Today he had his staples removed and ditched the e-collar. Hooray! So I can try grooming or bathing him a little. But I don't know what would work to get that smell off his chin and neck! I hate to cut all the fur off. He looks pretty unusual already, with one thigh and the back of his neck shaved. 

Does anyone have any suggestions how to get the odor out? :smhelp:


----------



## camfan (Oct 30, 2006)

Just wanted to say--I'm glad the little guy is recovering. Maybe use some scented doggie stuff to mask the odor between baths...


----------



## Cosy (Feb 9, 2006)

You can buy self rinsing shampoo at any pet store.
It is a liquid. You just pour some onto the area, work
it in and comb thru, then blot with paper towels until
almost dry. I use this in between baths every few days.


----------



## bellaratamaltese (May 24, 2006)

I would use waterless shampoo, like Brit mentioned. I really like the Biogroom waterless shampoo, it's tearless and it smells pretty good. So glad that the road to recovery is an easier one!


----------



## phmystic (Aug 24, 2007)

Cornstarch, that will help remove the odor and helps with staining.

Good luck and Im glad hes better :aktion033:


----------



## mss (Mar 1, 2006)

I used a spray-on product the vet's groomer recommended. He became sour AND perfumy. :blink: 

Someone else said a vinegar/water solution works. I think I'll try that before the cornstarch, since he normally gets a bit wet around the face anyway, and I'm not sure what might result - gravy? :shocked:


----------



## Guest (Sep 25, 2007)

you might wash just his face with some whitening shampoo. I use the stuff people with white hair use. Simply Silver I get it at Sally's it smells really good and keeps Lily no pun intened "Lily White" Sorry about the knee problem I can sypmathise I have had 10 knee surgeies my self. Hope he is better soon!


----------



## Tina (Aug 6, 2006)

> I used a spray-on product the vet's groomer recommended. He became sour AND perfumy. :blink:
> 
> Someone else said a vinegar/water solution works. I think I'll try that before the cornstarch, since he normally gets a bit wet around the face anyway, and I'm not sure what might result - gravy? :shocked:[/B]

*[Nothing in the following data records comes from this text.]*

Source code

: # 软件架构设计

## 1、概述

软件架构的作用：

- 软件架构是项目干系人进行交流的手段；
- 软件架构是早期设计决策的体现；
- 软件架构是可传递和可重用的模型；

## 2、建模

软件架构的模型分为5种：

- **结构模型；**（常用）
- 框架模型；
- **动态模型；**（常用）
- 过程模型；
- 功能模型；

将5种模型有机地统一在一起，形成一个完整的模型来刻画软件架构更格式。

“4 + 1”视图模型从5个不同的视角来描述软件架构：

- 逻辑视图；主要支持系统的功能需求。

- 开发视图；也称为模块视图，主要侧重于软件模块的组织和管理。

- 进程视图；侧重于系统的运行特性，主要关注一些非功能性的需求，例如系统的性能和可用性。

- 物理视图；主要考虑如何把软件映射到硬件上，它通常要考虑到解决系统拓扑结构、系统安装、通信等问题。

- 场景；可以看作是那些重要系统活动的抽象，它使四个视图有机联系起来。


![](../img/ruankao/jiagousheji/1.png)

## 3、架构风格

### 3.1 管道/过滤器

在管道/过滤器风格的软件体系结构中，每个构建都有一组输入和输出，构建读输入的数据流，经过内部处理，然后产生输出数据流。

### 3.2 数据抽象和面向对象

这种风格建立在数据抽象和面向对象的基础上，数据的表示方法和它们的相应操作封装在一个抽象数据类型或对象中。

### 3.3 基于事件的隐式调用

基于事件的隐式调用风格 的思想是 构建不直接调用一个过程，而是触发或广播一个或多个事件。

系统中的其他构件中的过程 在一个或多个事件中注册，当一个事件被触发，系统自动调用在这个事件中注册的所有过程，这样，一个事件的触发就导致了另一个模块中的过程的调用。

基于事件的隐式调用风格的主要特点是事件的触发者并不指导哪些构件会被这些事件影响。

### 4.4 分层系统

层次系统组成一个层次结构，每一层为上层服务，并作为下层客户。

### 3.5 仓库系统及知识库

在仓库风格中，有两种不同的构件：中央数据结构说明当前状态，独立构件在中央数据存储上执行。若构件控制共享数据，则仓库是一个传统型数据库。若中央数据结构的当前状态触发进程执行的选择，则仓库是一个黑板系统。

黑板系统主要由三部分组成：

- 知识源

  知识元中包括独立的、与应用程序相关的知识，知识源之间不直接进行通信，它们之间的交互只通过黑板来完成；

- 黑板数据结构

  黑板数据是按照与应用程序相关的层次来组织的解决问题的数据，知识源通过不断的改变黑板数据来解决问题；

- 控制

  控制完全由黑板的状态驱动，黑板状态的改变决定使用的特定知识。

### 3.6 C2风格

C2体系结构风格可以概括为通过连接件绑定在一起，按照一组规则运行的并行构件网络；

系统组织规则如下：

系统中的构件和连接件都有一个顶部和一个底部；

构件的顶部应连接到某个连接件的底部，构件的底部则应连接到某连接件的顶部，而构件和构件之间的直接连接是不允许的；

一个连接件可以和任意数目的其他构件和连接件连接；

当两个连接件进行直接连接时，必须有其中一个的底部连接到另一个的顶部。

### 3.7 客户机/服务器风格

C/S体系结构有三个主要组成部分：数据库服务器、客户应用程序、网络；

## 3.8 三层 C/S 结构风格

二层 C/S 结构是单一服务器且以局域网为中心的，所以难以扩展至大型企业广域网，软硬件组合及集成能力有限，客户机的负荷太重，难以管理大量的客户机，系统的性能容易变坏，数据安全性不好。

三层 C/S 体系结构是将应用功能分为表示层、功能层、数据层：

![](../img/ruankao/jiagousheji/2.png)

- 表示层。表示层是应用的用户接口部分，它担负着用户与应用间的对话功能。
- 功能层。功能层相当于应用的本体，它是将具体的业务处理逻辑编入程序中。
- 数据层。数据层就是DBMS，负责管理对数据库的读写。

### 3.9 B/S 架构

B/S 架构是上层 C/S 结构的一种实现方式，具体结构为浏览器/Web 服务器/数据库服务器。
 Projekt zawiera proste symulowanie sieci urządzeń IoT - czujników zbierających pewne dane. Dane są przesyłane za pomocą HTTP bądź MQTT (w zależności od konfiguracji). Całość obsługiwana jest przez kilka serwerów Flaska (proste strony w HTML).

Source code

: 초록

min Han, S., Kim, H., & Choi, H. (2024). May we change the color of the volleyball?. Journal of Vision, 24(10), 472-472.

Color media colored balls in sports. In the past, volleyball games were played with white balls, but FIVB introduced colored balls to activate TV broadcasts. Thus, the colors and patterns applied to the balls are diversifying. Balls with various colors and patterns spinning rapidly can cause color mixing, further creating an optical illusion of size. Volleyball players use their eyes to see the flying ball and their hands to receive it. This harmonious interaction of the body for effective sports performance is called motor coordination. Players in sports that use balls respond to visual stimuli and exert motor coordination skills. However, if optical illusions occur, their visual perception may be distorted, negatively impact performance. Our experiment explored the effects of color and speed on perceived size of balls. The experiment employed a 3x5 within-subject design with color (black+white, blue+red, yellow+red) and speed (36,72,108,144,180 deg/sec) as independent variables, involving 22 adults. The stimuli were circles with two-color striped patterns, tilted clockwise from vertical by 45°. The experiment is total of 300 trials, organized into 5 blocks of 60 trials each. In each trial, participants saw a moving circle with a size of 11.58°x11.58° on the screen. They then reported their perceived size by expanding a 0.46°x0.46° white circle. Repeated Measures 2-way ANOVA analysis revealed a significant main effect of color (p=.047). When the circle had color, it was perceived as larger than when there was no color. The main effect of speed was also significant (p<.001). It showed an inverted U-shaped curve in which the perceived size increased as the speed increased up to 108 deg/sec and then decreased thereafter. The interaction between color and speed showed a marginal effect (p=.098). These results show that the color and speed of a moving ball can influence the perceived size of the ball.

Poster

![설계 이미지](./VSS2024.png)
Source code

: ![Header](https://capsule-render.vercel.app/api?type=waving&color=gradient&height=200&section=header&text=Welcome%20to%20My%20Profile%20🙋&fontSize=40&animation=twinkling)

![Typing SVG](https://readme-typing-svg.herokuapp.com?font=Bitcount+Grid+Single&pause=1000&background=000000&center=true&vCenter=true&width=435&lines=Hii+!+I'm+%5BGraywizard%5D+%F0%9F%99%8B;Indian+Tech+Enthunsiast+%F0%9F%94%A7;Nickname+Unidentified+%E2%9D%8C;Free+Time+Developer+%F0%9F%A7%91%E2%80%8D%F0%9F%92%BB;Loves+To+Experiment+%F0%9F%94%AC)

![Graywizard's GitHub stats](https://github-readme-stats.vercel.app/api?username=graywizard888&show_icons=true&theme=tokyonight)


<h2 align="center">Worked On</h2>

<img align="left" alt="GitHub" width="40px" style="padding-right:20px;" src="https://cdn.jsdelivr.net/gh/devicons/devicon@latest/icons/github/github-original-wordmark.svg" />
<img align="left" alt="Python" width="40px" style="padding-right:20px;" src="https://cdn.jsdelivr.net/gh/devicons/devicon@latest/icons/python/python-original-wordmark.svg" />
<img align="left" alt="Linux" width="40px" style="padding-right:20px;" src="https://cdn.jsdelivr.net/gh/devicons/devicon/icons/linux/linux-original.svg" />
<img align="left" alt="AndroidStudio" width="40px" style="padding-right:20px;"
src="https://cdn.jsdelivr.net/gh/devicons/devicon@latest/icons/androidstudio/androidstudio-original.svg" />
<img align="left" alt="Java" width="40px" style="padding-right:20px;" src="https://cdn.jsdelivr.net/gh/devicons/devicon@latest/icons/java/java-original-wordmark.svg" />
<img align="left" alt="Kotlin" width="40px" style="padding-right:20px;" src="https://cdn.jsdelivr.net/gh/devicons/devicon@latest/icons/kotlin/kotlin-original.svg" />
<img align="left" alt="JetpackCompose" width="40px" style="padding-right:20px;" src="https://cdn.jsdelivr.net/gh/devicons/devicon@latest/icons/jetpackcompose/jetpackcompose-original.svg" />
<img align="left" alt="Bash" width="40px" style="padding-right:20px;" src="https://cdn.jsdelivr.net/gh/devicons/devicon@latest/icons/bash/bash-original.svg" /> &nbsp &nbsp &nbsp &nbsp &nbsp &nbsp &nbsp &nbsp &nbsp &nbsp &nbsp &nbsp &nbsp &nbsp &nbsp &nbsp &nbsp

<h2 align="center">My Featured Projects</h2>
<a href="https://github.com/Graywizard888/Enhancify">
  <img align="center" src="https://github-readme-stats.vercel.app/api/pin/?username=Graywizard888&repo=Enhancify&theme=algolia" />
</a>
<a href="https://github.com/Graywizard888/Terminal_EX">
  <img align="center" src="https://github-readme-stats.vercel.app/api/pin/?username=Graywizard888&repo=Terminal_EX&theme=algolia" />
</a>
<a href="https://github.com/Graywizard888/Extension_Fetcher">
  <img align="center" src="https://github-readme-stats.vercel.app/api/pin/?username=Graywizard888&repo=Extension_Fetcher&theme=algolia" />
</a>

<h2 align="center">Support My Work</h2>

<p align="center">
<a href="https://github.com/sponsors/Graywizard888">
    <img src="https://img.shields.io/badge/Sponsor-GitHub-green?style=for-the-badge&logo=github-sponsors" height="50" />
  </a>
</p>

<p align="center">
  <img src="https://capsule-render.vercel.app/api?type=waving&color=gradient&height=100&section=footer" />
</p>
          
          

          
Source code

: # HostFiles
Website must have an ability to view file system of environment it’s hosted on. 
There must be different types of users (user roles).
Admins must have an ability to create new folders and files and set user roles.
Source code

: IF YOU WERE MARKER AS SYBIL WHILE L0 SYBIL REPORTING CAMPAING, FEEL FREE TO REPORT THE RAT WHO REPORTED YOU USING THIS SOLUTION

The cornstarch actually dries the wet face. I use it all the time when showing to hide tear staining and dry the face. When wrapping the mustache I use cornstarch and boric acid mixed together to absorb moisture and whiten the beard.
Tina


----------



## mss (Mar 1, 2006)

Thanks for the suggestions, although there may be a misunderstanding -- his face is not stained, just smelly.


----------